Follow-up to my review of Suzanne Collins’ first book in the Hunger Games trilogy.

Courtesy Scholastic Books

They say the second chapter of a trilogy is its darkest. The stakes are heightened, the danger deepened, families torn apart and friends forced to make deadly and dire choices. For examples of this, look to The Empire Strikes Back, The Two Towers, The Dark Knight, Mass Effect 2 and now, Suzanne Collins’ Catching Fire. It builds on the momentum established in The Hunger Games and draws the reader into the dangerous, hauntingly familiar and all too possible nation of Panem.

Katniss Everdeen, victor of the last Hunger Games, should be able to retire to a peaceful life in her home district, where her winnings and fame can feed the coal miners and families she grew up supporting through illegal hunting. However, her actions during the Games have had unforeseen consequences. Katniss, the girl on fire, has sparked something in the hearts of her fans all over Panem, and the smoldering dissent they feel is fanning into the full-on inferno of revolution. President Snow’s wish is for Katniss to downplay this if she can, to play the Capitol’s games once again. And if she fails, it’s not just Katniss’ life that will suffer or even end – it’s the lives of everyone and everything she loves.
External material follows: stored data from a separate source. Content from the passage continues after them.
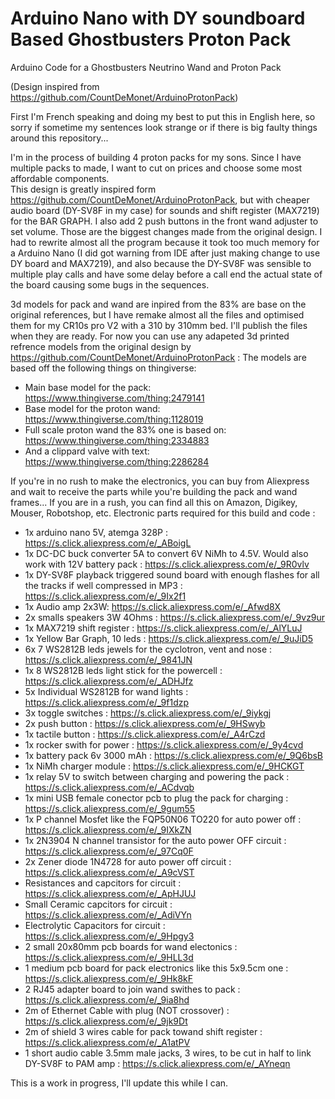 # Arduino Nano with DY soundboard Based Ghostbusters Proton Pack
Arduino Code for a Ghostbusters Neutrino Wand and Proton Pack

(Design inspired from https://github.com/CountDeMonet/ArduinoProtonPack)

First I'm French speaking and doing my best to put this in English here, so sorry if sometime my sentences look strange or if there is big faulty things around this repository...

I'm in the process of building 4 proton packs for my sons. Since I have multiple packs to made, I want to cut on prices and choose some most affordable components.  
This design is greatly inspired form https://github.com/CountDeMonet/ArduinoProtonPack, but with cheaper audio board (DY-SV8F in my case) for sounds and shift register (MAX7219) for the BAR GRAPH. I also add 2 push buttons in the front wand adjuster to set volume. Those are the biggest changes made from the original design. I had to rewrite almost all the program because it took too much memory for a Arduino Nano (I did got warning from IDE after just making change to use DY board and MAX7219), and also because the DY-SV8F was sensible to multiple play calls and have some delay before a call end the actual state of the board causing some bugs in the sequences. 

3d models for pack and wand are inpired from the 83% are base on the original references, but I have remake almost all the files and optimised them for my CR10s pro V2 with a 310 by 310mm bed. I'll publish the files when they are ready. For now you can use any adapeted 3d printed refrence models from the original design by https://github.com/CountDeMonet/ArduinoProtonPack :
The models are based off the following things on thingiverse: 
* Main base model for the pack: https://www.thingiverse.com/thing:2479141
* Base model for the proton wand: https://www.thingiverse.com/thing:1128019
* Full scale proton wand the 83% one is based on: https://www.thingiverse.com/thing:2334883
* And a clippard valve with text: https://www.thingiverse.com/thing:2286284

If you're in no rush to make the electronics, you can buy from Aliexpress and wait to receive the parts while you're building the pack and wand frames...
If you are in a rush, you can find all this on Amazon, Digikey, Mouser, Robotshop, etc.
Electronic parts required for this build and code :

* 1x arduino nano 5V, atemga 328P : https://s.click.aliexpress.com/e/_ABoigL
* 1x DC-DC buck converter 5A to convert 6V NiMh to 4.5V. Would also work with 12V battery pack : https://s.click.aliexpress.com/e/_9R0vlv
* 1x DY-SV8F playback triggered sound board with enough flashes for all the tracks if well compressed in MP3 : https://s.click.aliexpress.com/e/_9Ix2f1
* 1x Audio amp 2x3W: https://s.click.aliexpress.com/e/_Afwd8X
* 2x smalls speakers 3W 4Ohms : https://s.click.aliexpress.com/e/_9vz9ur
* 1x MAX7219 shift register : https://s.click.aliexpress.com/e/_AlYLuJ
* 1x Yellow Bar Graph, 10 leds : https://s.click.aliexpress.com/e/_9uJiD5
* 6x 7 WS2812B leds jewels for the cyclotron, vent and nose : https://s.click.aliexpress.com/e/_9841JN
* 1x 8 WS2812B leds light stick for the powercell : https://s.click.aliexpress.com/e/_ADHJfz
* 5x Individual WS2812B for wand lights : https://s.click.aliexpress.com/e/_9f1dzp
* 3x toggle switches : https://s.click.aliexpress.com/e/_9iykgj
* 2x push button : https://s.click.aliexpress.com/e/_9HSwyb
* 1x tactile button : https://s.click.aliexpress.com/e/_A4rCzd
* 1x rocker swith for power : https://s.click.aliexpress.com/e/_9y4cvd
* 1x battery pack 6v 3000 mAh  : https://s.click.aliexpress.com/e/_9Q6bsB
* 1x NiMh charger module : https://s.click.aliexpress.com/e/_9HCKGT
* 1x relay 5V to switch between charging and powering the pack : https://s.click.aliexpress.com/e/_ACdvqb
* 1x mini USB female conector pcb to plug the pack for charging : https://s.click.aliexpress.com/e/_9gum55
* 1x P channel Mosfet like the FQP50N06 TO220 for auto power off :  https://s.click.aliexpress.com/e/_9IXkZN
* 1x 2N3904 N channel transistor for the auto power OFF circuit : https://s.click.aliexpress.com/e/_97Cq0F
* 2x Zener diode 1N4728 for auto power off circuit : https://s.click.aliexpress.com/e/_A9cVST
* Resistances and capcitors for circuit : https://s.click.aliexpress.com/e/_ApHJUJ
* Small Ceramic capcitors for circuit : https://s.click.aliexpress.com/e/_AdiVYn
* Electrolytic Capacitors for circuit : https://s.click.aliexpress.com/e/_9Hpgy3
* 2 small 20x80mm pcb boards for wand electonics : https://s.click.aliexpress.com/e/_9HLL3d
* 1 medium pcb board for pack electronics like this 5x9.5cm one : https://s.click.aliexpress.com/e/_9Hk8kF
* 2 RJ45 adapter board to join wand swithes to pack : https://s.click.aliexpress.com/e/_9ia8hd
* 2m of Ethernet Cable with plug (NOT crossover) : https://s.click.aliexpress.com/e/_9jk9Dt
* 2m of shield 3 wires cable for pack towand shift register : https://s.click.aliexpress.com/e/_A1atPV 
* 1 short audio cable 3.5mm male jacks, 3 wires, to be cut in half to link DY-SV8F to PAM amp : https://s.click.aliexpress.com/e/_AYneqn

This is a work in progress, I'll update this while I can.
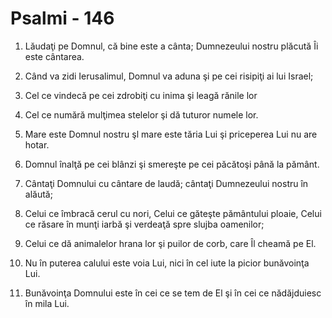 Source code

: # Psalmi - 146

1. Lăudaţi pe Domnul, că bine este a cânta; Dumnezeului nostru plăcută Îi este cântarea. 

2. Când va zidi Ierusalimul, Domnul va aduna şi pe cei risipiţi ai lui Israel; 

3. Cel ce vindecă pe cei zdrobiţi cu inima şi leagă rănile lor 

4. Cel ce numără mulţimea stelelor şi dă tuturor numele lor. 

5. Mare este Domnul nostru şl mare este tăria Lui şi priceperea Lui nu are hotar. 

6. Domnul înalţă pe cei blânzi şi smereşte pe cei păcătoşi până la pământ. 

7. Cântaţi Domnului cu cântare de laudă; cântaţi Dumnezeului nostru în alăută; 

8. Celui ce îmbracă cerul cu nori, Celui ce găteşte pământului ploaie, Celui ce răsare în munţi iarbă şi verdeaţă spre slujba oamenilor; 

9. Celui ce dă animalelor hrana lor şi puilor de corb, care Îl cheamă pe El. 

10. Nu în puterea calului este voia Lui, nici în cel iute la picior bunăvoinţa Lui. 

11. Bunăvoinţa Domnului este în cei ce se tem de El şi în cei ce nădăjduiesc în mila Lui.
Catching Fire does two things that the middle chapters of a trilogy can and should always do: expand the world and deepen the characters. We see more of Panem as Katniss takes her Victory Tour around the country, and characters who were given sketches of interesting pasts are more fully realized, like Haymitch and Katniss’ mother. I hesitate to mention other characters for fear of spoiling the myriad twists and turns the plot takes almost from the very beginning.

Even moreso than The Hunger Games, this book seems nearly impossible to put down. It seems like every few pages, there’s another surprise awaiting Katniss, something that upsets her momentum or throws her into flickers of doubt and despair. Yet this never becomes repetitive or exhausting. The pace is so meticulous and the timing so precise that as much as the events are artificially created by Collins as the author and the rulers of Panem in the story, the flow is natural and always exciting. And just when you think things are going to get better…

Well, read the book, and find out.

Catching Fire does fall a bit into the trap of some trilogy middle chapters in that it occasionally feels like a stopgap between the opening that drew us in and a conclusion that promises to rock our world. However, for the most part, Collins’ sense of pacing and character overwhelm any feelings we may have that the plot is not advancing. The focus remains on the characters, not the events, and those characters are as brilliant as ever.

I recommend this book as highly as I did The Hunger Games. It’s made me eager to read Mockingjay to find out what happens next, and if heading into my local library as quickly as possible to make that discovery isn’t an endorsement, I don’t know what is.